The starting point of the entire EMI process is that not every transaction can be converted into an EMI.
There is usually a minimum amount of spending that has to be made to be able to convert this into a multiple-instalment one. This limit is set by each bank for their different customers. For example, some banks can have a transaction limit as low as Rs 2,500 for it to be eligible, while others might offer this to a few customers whose minimum transaction amount is Rs 10,000 and above.
So, the first thing to know is whether one qualifies for this particular facility. However, if the amount is large, the bank is also likely to make multiple offers to get it converted into an EMI.
All this is not free of cost for the card user.
There is a cost attached to the process in the form of an interest charge on the total amount. The interest rate that will be charged on different periods of the repayment can also vary. This becomes the additional amount to be paid, and the larger the expense involved and the longer the time period for the EMI, the higher will be the total amount of interest paid.
This is one thing that has to be known right at the start of the process because the individual should not be under the impression that the bank is doing this for free. There is a cost attached to the facility. The interest rate will be less than what the bank is charging for the revolving credit facility, so it looks better in that sense, but that is just relative.
When Should You Use This?
Cardholders should use this facility only when they have no other option left.

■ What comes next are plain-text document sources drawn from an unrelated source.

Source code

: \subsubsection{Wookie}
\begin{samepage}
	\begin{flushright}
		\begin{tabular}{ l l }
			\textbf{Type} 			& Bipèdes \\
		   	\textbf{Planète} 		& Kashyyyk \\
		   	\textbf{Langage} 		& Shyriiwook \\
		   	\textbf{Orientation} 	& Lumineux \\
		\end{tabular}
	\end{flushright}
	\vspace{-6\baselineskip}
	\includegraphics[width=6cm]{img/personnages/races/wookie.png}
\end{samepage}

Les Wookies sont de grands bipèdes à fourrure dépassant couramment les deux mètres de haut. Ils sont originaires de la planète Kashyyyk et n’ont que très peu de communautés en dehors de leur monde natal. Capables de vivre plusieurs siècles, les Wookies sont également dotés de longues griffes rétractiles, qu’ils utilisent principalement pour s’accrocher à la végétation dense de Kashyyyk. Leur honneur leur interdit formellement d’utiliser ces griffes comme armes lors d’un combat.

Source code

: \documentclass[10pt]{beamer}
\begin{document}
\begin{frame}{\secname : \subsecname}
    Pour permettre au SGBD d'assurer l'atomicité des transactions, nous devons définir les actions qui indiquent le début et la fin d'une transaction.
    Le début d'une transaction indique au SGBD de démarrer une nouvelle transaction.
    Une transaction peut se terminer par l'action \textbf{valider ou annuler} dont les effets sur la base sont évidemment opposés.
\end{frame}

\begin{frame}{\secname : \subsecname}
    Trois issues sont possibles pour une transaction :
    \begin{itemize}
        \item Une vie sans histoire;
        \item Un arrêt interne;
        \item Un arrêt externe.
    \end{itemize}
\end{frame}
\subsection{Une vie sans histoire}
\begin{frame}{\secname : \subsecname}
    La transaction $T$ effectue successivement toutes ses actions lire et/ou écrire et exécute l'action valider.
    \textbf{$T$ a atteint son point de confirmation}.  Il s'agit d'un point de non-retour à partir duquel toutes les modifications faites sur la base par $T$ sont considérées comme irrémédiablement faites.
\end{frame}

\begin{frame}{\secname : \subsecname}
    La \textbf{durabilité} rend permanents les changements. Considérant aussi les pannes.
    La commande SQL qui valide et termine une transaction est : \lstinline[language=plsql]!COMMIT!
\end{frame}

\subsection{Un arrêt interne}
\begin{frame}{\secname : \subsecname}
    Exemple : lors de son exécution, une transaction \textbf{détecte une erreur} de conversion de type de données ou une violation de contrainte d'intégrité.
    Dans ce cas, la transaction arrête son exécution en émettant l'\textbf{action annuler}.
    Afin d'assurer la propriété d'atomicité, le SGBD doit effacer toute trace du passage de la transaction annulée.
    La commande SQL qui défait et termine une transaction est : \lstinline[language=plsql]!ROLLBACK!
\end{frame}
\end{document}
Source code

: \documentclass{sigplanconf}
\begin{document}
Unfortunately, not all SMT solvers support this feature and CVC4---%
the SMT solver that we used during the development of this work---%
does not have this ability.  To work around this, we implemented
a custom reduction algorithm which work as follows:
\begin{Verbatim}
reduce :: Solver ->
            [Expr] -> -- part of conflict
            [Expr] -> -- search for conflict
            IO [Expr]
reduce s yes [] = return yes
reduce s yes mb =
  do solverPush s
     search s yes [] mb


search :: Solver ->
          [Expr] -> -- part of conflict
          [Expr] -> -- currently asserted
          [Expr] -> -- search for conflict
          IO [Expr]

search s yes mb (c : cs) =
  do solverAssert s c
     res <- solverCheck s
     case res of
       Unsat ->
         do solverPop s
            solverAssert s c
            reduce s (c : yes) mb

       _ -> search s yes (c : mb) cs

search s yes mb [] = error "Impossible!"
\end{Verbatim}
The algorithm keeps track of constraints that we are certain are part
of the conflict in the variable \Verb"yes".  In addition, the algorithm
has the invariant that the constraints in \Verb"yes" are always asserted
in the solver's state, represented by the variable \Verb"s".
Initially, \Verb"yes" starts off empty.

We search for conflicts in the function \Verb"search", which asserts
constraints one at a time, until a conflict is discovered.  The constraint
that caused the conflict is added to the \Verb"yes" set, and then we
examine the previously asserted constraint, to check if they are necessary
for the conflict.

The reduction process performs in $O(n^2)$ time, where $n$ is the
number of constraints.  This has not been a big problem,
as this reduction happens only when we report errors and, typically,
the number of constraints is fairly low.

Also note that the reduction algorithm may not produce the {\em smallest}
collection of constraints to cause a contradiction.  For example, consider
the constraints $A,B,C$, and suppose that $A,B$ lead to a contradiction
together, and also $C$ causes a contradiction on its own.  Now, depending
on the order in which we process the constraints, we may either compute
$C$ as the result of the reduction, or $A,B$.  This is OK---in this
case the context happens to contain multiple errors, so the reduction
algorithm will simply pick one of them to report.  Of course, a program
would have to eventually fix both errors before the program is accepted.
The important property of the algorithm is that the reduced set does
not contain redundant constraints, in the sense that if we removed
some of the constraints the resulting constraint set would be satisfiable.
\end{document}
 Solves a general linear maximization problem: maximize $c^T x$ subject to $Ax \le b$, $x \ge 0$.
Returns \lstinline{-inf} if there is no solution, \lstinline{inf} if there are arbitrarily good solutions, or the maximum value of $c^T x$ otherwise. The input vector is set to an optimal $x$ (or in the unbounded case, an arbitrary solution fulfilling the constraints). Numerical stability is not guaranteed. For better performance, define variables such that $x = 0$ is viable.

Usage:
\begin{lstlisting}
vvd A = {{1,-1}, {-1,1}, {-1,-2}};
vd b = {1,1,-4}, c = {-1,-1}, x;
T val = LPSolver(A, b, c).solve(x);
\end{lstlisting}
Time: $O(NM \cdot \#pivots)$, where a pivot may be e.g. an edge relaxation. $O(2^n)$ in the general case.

This should not be the first choice for the customer because it will lead to a higher interest outgo. The process is so easy that falling into the trap of making such a choice is simple, but the load that this puts on the overall finances is high. The first step to be taken is to put expenses on a card only when you can afford to pay them off. But assuming that there is no other option left and you have gone with the EMI option, be sure to ensure that the repayment period is not very long so that the impact is minimised.